## Exercise directions
Gather every line of the entries that includes the word "beschlagnahmen".

## Data for processing
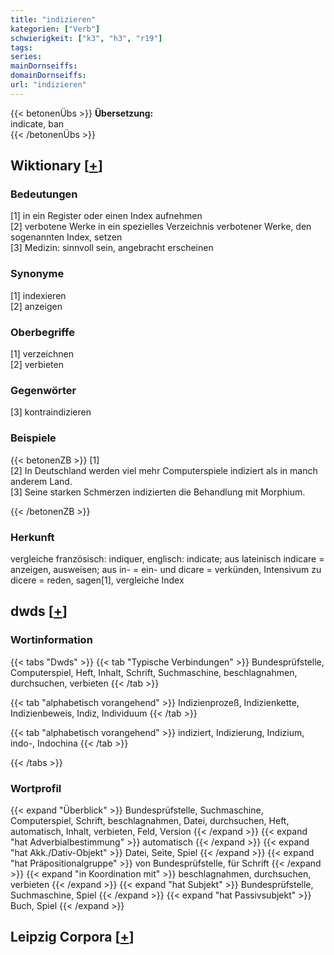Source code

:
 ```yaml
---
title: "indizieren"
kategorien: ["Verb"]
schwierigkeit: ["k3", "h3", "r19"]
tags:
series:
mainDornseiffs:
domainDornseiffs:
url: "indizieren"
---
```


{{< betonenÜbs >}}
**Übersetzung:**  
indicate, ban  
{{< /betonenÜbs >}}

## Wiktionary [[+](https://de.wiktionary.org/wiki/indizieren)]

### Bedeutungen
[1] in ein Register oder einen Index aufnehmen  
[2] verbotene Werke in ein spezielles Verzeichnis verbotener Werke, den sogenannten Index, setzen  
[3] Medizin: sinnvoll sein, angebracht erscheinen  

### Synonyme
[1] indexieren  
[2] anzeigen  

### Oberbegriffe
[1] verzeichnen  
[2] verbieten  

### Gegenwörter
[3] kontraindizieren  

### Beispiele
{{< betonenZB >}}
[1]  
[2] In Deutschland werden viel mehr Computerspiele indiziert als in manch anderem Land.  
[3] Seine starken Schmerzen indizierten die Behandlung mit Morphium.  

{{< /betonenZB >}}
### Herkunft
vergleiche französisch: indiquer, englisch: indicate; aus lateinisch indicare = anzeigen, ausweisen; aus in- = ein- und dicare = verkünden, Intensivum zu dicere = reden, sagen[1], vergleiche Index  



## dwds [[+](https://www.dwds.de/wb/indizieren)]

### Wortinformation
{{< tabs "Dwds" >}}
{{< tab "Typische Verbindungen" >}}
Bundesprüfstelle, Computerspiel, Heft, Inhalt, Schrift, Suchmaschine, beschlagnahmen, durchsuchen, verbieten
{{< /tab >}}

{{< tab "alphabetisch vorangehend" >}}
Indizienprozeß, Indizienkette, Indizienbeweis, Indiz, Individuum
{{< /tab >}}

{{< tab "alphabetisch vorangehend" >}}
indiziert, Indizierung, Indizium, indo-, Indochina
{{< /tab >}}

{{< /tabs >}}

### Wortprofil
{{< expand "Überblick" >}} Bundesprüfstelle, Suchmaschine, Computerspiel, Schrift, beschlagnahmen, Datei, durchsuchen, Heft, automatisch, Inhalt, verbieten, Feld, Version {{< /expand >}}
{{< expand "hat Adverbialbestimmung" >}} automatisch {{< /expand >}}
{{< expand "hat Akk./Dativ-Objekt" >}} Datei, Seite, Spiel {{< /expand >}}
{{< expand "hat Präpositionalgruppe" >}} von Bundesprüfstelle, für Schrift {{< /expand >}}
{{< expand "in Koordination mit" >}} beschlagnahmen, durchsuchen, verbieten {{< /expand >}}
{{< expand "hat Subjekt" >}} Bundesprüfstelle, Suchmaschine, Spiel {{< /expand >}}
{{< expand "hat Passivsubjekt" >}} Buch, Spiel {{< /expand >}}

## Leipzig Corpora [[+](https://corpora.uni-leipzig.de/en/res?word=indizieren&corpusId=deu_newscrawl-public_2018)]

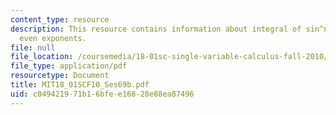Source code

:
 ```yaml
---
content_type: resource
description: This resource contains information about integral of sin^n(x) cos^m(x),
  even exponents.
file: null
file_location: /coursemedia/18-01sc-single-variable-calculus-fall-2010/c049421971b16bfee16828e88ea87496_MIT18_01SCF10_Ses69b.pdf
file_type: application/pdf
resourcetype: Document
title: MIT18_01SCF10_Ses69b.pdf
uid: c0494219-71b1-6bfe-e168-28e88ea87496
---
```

## Expected output
Bundesprüfstelle, Computerspiel, Heft, Inhalt, Schrift, Suchmaschine, beschlagnahmen, durchsuchen, verbieten
{{< expand "Überblick" >}} Bundesprüfstelle, Suchmaschine, Computerspiel, Schrift, beschlagnahmen, Datei, durchsuchen, Heft, automatisch, Inhalt, verbieten, Feld, Version {{< /expand >}}
{{< expand "in Koordination mit" >}} beschlagnahmen, durchsuchen, verbieten {{< /expand >}}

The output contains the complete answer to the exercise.